Eğitim alanında, ücretsiz eğitimin yanında ücretli eğitimin verilmesi vatandaşlar arasında göreceli olarak büyük bir eşitsizlik yaratmakla beraber ücretli eğitimde kendi içerisinde bir eşitsizlik doğurur. Örneğin, daha fazla kar elde etme misyonu öğretmenleri düşük ücretle çalıştırmayı, öğrencileri yüksek ücretle kayıt etmeyi benimser ve böylece sermayedar karı maksimize eder. Bu noktada kapitalizmin çelişkisini düşük ücretlerle çalışan bir öğretmenin ne kadar mutlu olacağı ve öğrencisine ne kadar katkı sağlayacağını düşünerek çıkarmak gerekir.

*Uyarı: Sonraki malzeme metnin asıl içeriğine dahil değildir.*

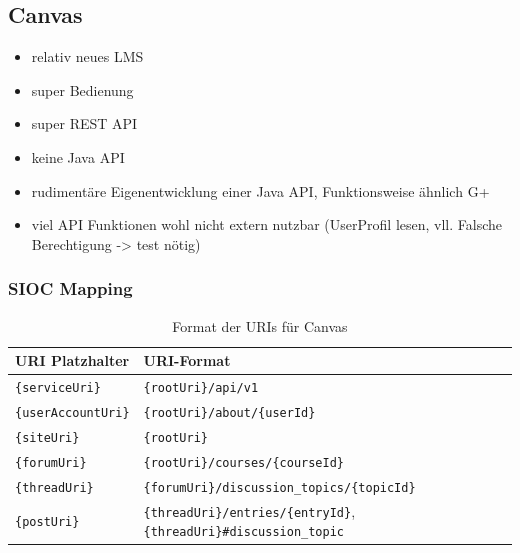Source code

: 



\subsection{Canvas} %
\label{sub:canvas_connector}

\begin{itemize}
    \item relativ neues LMS
    \item super Bedienung
    \item super REST API
    \item keine Java API
    \item rudimentäre Eigenentwicklung einer Java API, Funktionsweise ähnlich  G+
    \item viel API Funktionen wohl nicht extern nutzbar (UserProfil lesen, vll. Falsche Berechtigung -> test nötig)
\end{itemize}

\subsubsection{SIOC Mapping} %
\label{ssub:canvas_sioc_mapping}

\begin{table}[h]
    \centering
    \caption{Format der URIs für Canvas}
    \begin{tabular}{l|p{11cm}}
        \textbf{URI Platzhalter} & URI-Format \\ 
        \hline
        \texttt{\{serviceUri\}} & 
        \texttt{\{rootUri\}/api/v1} \\

        \texttt{\{userAccountUri\}} & 
        \texttt{\{rootUri\}/about/\{userId\}} \\

        \texttt{\{siteUri\}} & 
        \texttt{\{rootUri\}} \\

        \texttt{\{forumUri\}} & 
        \texttt{\{rootUri\}/courses/\{courseId\}} \\

        \texttt{\{threadUri\}} & 
        \texttt{\{forumUri\}/discussion\_topics/\{topicId\}} \\

        \texttt{\{postUri\}} & 
        \texttt{\{threadUri\}/entries/\{entryId\}}, \texttt{\{threadUri\}\#discussion\_topic} \\
    \end{tabular}
    \label{tbl:canvas_uri_platzhalter}
\end{table}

İşveren kendinden daha donanımlı yöneticileri yüksek maaş ile çalıştırabilir fakat bu yüksek ücretler işçilere oranla yüksektir ve onları tatmin eder. Oysa ki tüm sorumluluğu ve yükü işveren kadar üzerinde bulunduran donanımlı yöneticiler karın neredeyse yok denecek kısmını alırlar. İşverenin farkı sermayedir.
Kapitalist Rakamlar
Devletlerarası ekonomik ölçümler ülkelerin ekonomik durumunu ve gelişmişlik düzeyini belirler. Ülkelerarası kıyaslama için kullanılan kişi başına düşen gelir hesaplamaları yoksulların çoğunlukta olduğu nüfusa bölünerek hesaplanır. Zenginlerin azınlık olması ve yoksulluğun çoğunluğu oluşturması sonucu düşürmez çünkü zenginliğin serveti yoksulluğun kat be kat üzerinde ise sonuç yüksek çıkar.
2021 yılında küresel servet 463.5 trilyon dolar iken dünya genelinde milyoner sayısı 62.5 milyon kişidir. 8 milyarlık dünya nüfusunun içerisinde 62.5 milyon kişinin zengin olması zenginlik değerini yükseltirken eşitsizlik seviyesini artırmaktadır. Dünyanın en zengin 26 milyarderinin serveti, 3,8 milyar insanın toplam servetine eşittir ve 3.8 milyar insan dünya nüfusunun en yoksul yüzde 50’sini oluşturmaktadır. Bu veriler dünyanın gelişmesinden öte belirli kesimlerin gelişmesi sonucu ortaya çıkarır.
Kapitalist felsefinin argümanı olan dünyanın son yüzyıllarda gelişiminin kapitalizme bağlamak oldukça yanlıştır çünkü ülkelerin totaliter rejimlerden kurtularak özgürleşmesi bu argümana karşı anti-tez olarak sunulur.
Sonuç olarak kapitalizmin sunduğu tüketim kültürü, insanların tüketim ve sahip olma arzuları doğrultusunda ürünler satın alımasına sebep olurken bu durum kaynakların tüketilmesine ve çevrenin tahrip edilmesine neden olmaktadır.
Kapitalizmin yarattığı gelir eşitsizliği ve sömürü dışında sebep olduğu küresel ısınma , kuraklık ve geç gelen mevsimler, yangın, sel ve deprem gibi afetler, kaybolan biyoçeşitlilik, hayvanların yok olması, çevresel göç gibi olumsuz etmenler zenginleşmenin sürdürebilir olmadığını bizlere göstermektedir.
Tüm bunlardan çıkaracağımız sonuç doğanın insanlara eşit sunduğu bir dünyayı değiştirmenin sonuçlarının ağır olacağıdır. Dünya tarihinde insanı eşitlik merkezine almayan tüm rejimler tüm politikalar dünyaya zarar vermiştir ve vermektedir.